Well, I wasn't setting out to answer the difficult question of definition; I was actually offering a more inclusive definition as a solution to another problem, that of talking about an issue with insufficient evidence. I would have thought that the utility of piling up names (which neither Johnson nor I have done, by the way!) in this context was self-evident--if you confine your discussion of minimalism to only a few practitioners of one type of minimalism, then you won't have much of a discussion. I was also reacting to some of the comments over on the anti-minimalist thread--several people there report hating minimalism, but there's no sense there that any of them has any but the narrowist sense of what "minimalism" refers to. Hence the possibility that while Herzeleide, for instance, can't stand Phil Glass, he might be quite taken with Phill Niblock, who's a minimalist of quite a different order and type from Glass.



LvB said:


> in terms of a general debate on minimalism, that more evidence regarding their place in the discussion is needed.

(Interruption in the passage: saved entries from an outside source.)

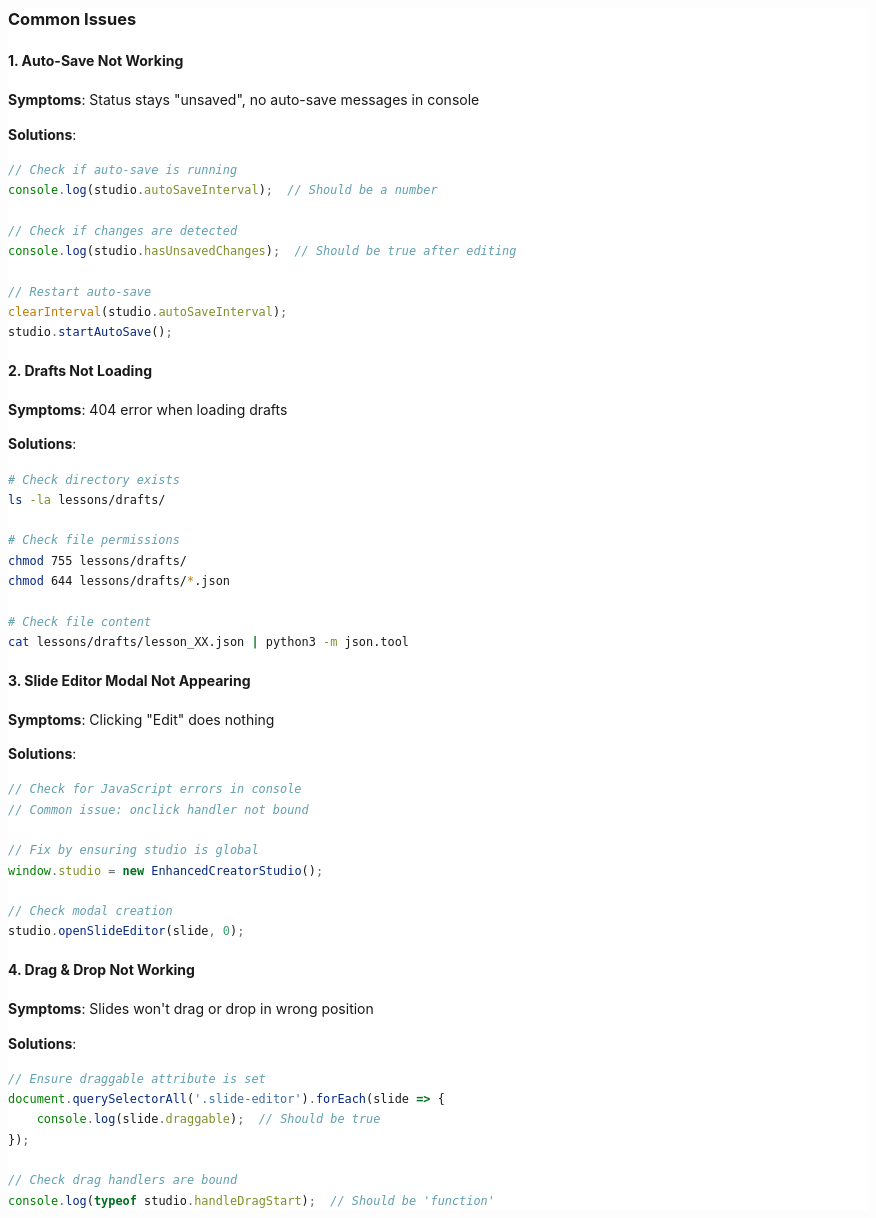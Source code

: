 ### Common Issues

#### 1. Auto-Save Not Working
**Symptoms**: Status stays "unsaved", no auto-save messages in console

**Solutions**:
```javascript
// Check if auto-save is running
console.log(studio.autoSaveInterval);  // Should be a number

// Check if changes are detected
console.log(studio.hasUnsavedChanges);  // Should be true after editing

// Restart auto-save
clearInterval(studio.autoSaveInterval);
studio.startAutoSave();
```

#### 2. Drafts Not Loading
**Symptoms**: 404 error when loading drafts

**Solutions**:
```bash
# Check directory exists
ls -la lessons/drafts/

# Check file permissions
chmod 755 lessons/drafts/
chmod 644 lessons/drafts/*.json

# Check file content
cat lessons/drafts/lesson_XX.json | python3 -m json.tool
```

#### 3. Slide Editor Modal Not Appearing
**Symptoms**: Clicking "Edit" does nothing

**Solutions**:
```javascript
// Check for JavaScript errors in console
// Common issue: onclick handler not bound

// Fix by ensuring studio is global
window.studio = new EnhancedCreatorStudio();

// Check modal creation
studio.openSlideEditor(slide, 0);
```

#### 4. Drag & Drop Not Working
**Symptoms**: Slides won't drag or drop in wrong position

**Solutions**:
```javascript
// Ensure draggable attribute is set
document.querySelectorAll('.slide-editor').forEach(slide => {
    console.log(slide.draggable);  // Should be true
});

// Check drag handlers are bound
console.log(typeof studio.handleDragStart);  // Should be 'function'
```
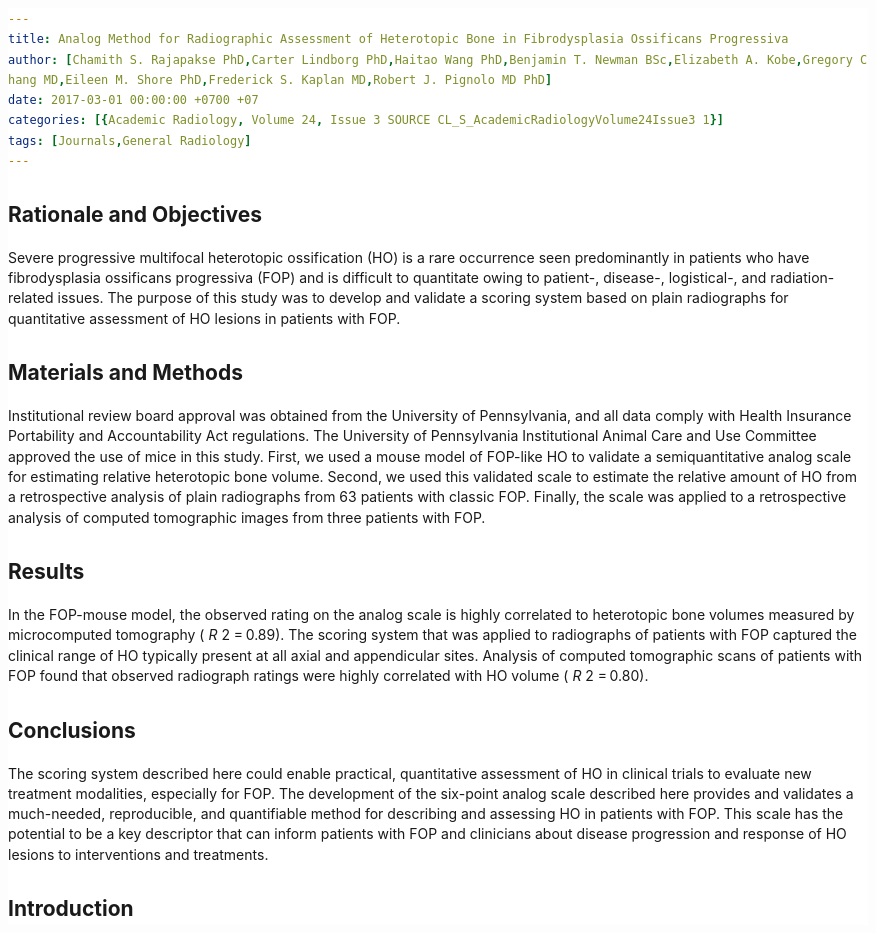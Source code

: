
 ```yaml
---
title: Analog Method for Radiographic Assessment of Heterotopic Bone in Fibrodysplasia Ossificans Progressiva
author: [Chamith S. Rajapakse PhD,Carter Lindborg PhD,Haitao Wang PhD,Benjamin T. Newman BSc,Elizabeth A. Kobe,Gregory Chang MD,Eileen M. Shore PhD,Frederick S. Kaplan MD,Robert J. Pignolo MD PhD]
date: 2017-03-01 00:00:00 +0700 +07
categories: [{Academic Radiology, Volume 24, Issue 3 SOURCE CL_S_AcademicRadiologyVolume24Issue3 1}]
tags: [Journals,General Radiology]
---
```

## Rationale and Objectives

Severe progressive multifocal heterotopic ossification (HO) is a rare occurrence seen predominantly in patients who have fibrodysplasia ossificans progressiva (FOP) and is difficult to quantitate owing to patient-, disease-, logistical-, and radiation-related issues. The purpose of this study was to develop and validate a scoring system based on plain radiographs for quantitative assessment of HO lesions in patients with FOP.

## Materials and Methods

Institutional review board approval was obtained from the University of Pennsylvania, and all data comply with Health Insurance Portability and Accountability Act regulations. The University of Pennsylvania Institutional Animal Care and Use Committee approved the use of mice in this study. First, we used a mouse model of FOP-like HO to validate a semiquantitative analog scale for estimating relative heterotopic bone volume. Second, we used this validated scale to estimate the relative amount of HO from a retrospective analysis of plain radiographs from 63 patients with classic FOP. Finally, the scale was applied to a retrospective analysis of computed tomographic images from three patients with FOP.

## Results

In the FOP-mouse model, the observed rating on the analog scale is highly correlated to heterotopic bone volumes measured by microcomputed tomography ( _R_ 2 = 0.89). The scoring system that was applied to radiographs of patients with FOP captured the clinical range of HO typically present at all axial and appendicular sites. Analysis of computed tomographic scans of patients with FOP found that observed radiograph ratings were highly correlated with HO volume ( _R_ 2 = 0.80).

## Conclusions

The scoring system described here could enable practical, quantitative assessment of HO in clinical trials to evaluate new treatment modalities, especially for FOP. The development of the six-point analog scale described here provides and validates a much-needed, reproducible, and quantifiable method for describing and assessing HO in patients with FOP. This scale has the potential to be a key descriptor that can inform patients with FOP and clinicians about disease progression and response of HO lesions to interventions and treatments.

## Introduction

Well, aside from the fact that this thread has announced itself as a discussion, not a debate, the more minimalists you can talk about, the more likely you are to be able to make worthwhile generalizations. (The more likely you are to make fewer generalizations!) Yes, minimalism is still very much with us, even more reason to have as many minimalists in one's listening (and debating) arsenal. If anyone who has ever claimed for the genre that its purpose (or at least result) is to lull one into a trance state would take a listen to Tony Conrad, they would then no longer be able to make that particular claim.


----------



## PostMinimalist (May 14, 2008)

some guy said:


> If anyone who has ever claimed for the genre that its purpose (or at least result) is to lull one into a trance state would take a listen to Tony Conrad, they would then no longer be able to make that particular claim.


I actually made the same argument citing John Taverners Total Eclipse on the 'I hate minimalism' thread.

One could indeed name all the early 18thC bohemian composers from Benda to Dittersdorf in an attempt to describe the Classical era more completely but that would not mean that a discussion of that era would centre almost entirely on the big 3. right?


----------



## Guest (Apr 20, 2009)

As time passes, there is less and less disagreement on who "the big three" are, in any field. Are we quite there yet with minimalism? Why, it's still being done. 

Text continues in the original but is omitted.